• Material provided:

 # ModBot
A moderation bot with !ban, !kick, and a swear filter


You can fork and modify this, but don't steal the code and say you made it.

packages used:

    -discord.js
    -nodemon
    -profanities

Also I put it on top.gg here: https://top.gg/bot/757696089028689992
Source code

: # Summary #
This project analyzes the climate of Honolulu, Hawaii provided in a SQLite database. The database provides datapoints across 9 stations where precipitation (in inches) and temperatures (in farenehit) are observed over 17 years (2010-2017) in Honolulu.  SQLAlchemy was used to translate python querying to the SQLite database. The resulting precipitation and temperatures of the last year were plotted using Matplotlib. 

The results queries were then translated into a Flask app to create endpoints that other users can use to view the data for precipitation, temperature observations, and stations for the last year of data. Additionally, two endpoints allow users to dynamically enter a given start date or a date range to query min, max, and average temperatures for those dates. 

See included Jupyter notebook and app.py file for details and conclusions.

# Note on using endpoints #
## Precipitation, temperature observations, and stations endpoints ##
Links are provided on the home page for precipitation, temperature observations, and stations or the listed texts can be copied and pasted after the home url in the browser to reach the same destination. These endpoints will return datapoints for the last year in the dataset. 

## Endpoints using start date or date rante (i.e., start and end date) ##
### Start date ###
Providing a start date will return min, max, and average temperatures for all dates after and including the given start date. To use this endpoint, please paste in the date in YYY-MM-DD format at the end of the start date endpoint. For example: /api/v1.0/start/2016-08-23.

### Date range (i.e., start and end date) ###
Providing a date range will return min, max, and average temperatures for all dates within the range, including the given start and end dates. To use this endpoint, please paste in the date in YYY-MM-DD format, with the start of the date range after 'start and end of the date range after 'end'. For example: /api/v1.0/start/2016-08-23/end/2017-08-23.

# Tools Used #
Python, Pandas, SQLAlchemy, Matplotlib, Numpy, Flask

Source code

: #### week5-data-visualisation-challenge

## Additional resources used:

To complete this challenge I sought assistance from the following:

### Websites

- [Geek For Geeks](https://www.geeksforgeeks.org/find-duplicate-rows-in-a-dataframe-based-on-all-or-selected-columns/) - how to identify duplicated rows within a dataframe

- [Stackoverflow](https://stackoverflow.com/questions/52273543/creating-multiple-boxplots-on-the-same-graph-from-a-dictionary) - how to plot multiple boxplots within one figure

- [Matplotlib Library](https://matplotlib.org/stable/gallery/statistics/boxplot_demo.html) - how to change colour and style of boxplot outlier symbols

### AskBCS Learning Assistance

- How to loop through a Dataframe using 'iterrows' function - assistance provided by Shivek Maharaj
--
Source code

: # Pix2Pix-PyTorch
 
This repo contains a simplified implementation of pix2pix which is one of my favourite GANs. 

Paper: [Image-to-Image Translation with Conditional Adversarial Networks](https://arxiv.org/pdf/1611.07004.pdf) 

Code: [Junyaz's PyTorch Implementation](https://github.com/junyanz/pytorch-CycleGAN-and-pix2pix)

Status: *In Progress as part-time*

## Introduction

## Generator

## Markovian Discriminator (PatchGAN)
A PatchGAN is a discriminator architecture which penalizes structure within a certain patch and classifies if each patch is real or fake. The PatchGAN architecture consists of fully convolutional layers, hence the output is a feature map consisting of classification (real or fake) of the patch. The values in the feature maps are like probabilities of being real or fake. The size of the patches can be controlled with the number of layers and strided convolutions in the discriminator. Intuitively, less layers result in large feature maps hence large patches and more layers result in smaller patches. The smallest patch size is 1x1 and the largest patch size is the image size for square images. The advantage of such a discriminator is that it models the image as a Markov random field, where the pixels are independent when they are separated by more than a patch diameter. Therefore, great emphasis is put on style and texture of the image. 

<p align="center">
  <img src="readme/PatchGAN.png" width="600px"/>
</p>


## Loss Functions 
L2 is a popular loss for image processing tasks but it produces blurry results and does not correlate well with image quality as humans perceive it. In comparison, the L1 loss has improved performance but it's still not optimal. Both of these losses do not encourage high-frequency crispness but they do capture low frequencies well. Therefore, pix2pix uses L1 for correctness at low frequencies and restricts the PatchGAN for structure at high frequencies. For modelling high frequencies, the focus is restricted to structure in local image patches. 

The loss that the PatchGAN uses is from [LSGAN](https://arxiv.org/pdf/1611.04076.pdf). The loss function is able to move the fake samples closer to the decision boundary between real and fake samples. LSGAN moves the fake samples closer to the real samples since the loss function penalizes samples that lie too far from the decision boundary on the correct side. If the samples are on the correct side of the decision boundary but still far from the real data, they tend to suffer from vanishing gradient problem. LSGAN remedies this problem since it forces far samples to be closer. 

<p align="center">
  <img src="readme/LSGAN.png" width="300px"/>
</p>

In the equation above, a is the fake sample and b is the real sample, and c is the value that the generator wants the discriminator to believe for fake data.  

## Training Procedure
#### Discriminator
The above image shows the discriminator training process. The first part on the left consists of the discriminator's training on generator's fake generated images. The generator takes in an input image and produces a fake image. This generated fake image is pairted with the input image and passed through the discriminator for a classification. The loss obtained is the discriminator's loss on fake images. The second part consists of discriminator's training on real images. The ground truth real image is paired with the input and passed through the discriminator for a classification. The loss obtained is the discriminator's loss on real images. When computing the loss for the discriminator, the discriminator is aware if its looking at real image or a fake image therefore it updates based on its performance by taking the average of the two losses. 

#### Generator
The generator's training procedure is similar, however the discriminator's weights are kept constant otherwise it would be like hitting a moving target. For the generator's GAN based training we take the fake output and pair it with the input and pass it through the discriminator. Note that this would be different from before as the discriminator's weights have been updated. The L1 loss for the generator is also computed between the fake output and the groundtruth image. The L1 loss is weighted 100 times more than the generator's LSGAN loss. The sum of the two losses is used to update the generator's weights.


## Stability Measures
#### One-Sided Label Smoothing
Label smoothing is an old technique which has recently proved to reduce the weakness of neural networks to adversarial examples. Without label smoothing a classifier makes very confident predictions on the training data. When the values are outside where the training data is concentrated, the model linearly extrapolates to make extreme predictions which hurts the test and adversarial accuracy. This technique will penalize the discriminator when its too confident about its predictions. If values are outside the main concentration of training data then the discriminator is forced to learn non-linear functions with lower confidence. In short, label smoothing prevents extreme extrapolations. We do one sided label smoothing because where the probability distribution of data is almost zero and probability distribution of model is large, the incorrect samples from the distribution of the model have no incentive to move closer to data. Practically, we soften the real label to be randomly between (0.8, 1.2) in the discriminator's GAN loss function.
...
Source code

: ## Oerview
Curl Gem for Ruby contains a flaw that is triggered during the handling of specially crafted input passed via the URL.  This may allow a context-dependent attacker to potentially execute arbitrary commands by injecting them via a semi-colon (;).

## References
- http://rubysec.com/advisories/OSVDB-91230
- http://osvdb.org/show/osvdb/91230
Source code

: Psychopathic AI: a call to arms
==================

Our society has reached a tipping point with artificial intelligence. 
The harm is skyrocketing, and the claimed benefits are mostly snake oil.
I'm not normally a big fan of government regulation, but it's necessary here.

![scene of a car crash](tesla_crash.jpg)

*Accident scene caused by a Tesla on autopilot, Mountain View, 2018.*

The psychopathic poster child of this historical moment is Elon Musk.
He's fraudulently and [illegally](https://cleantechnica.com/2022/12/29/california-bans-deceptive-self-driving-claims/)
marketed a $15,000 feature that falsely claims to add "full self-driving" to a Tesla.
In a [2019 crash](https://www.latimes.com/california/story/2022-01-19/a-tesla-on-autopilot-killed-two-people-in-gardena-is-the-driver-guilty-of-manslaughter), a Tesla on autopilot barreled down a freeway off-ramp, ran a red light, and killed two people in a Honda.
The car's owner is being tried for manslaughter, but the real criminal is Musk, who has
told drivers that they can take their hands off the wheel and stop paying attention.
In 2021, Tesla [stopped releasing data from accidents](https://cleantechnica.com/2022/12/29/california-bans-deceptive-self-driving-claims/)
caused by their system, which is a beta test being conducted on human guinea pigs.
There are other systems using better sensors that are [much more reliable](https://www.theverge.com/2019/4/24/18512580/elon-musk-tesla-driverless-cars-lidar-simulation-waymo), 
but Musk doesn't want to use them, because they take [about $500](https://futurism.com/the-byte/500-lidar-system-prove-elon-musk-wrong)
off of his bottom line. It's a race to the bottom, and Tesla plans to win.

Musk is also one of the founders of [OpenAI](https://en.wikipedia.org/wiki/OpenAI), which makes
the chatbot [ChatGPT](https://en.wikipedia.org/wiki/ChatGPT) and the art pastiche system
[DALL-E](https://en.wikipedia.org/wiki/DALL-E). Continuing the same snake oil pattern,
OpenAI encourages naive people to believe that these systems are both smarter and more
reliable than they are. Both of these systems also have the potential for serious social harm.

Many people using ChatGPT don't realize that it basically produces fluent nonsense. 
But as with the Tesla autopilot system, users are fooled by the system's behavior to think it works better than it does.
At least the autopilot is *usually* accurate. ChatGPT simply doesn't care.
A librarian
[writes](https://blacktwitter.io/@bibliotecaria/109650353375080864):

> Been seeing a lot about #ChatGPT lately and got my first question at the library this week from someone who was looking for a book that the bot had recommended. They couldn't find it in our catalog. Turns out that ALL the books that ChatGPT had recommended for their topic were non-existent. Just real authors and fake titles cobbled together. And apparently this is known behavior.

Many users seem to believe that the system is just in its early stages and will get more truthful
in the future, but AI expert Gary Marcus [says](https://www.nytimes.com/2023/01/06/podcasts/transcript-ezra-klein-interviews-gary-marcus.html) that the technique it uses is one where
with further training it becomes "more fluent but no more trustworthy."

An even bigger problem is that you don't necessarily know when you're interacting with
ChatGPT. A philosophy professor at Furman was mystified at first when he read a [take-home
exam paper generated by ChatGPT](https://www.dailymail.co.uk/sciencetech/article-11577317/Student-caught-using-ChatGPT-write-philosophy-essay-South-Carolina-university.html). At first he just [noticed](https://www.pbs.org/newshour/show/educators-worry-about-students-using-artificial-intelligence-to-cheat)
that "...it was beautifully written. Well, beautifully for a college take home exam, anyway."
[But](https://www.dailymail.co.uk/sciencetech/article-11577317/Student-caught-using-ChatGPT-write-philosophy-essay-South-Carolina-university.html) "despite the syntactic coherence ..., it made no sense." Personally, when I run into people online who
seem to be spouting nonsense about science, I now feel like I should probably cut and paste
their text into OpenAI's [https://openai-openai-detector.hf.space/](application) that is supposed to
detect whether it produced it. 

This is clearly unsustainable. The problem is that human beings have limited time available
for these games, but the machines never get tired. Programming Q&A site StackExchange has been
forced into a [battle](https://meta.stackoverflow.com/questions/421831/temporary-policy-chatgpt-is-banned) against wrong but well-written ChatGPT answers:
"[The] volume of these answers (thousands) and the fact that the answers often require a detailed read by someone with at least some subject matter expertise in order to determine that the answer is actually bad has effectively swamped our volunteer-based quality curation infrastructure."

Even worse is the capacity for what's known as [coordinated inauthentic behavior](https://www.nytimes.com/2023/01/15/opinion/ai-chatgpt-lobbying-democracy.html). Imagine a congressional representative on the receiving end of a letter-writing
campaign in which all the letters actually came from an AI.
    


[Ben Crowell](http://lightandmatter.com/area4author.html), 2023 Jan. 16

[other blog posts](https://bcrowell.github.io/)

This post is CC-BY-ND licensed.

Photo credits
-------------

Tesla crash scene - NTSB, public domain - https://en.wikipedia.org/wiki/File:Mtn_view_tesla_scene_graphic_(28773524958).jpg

• What is expected:
Return, unchanged, the run of lines above that opens with the line containing "- http://osvdb.org/show/osvdb/91230" and closes with the line containing "I'm not normally". Include both.

• Solution:
- http://osvdb.org/show/osvdb/91230
Source code

: Psychopathic AI: a call to arms
==================

Our society has reached a tipping point with artificial intelligence. 
The harm is skyrocketing, and the claimed benefits are mostly snake oil.
I'm not normally a big fan of government regulation, but it's necessary here.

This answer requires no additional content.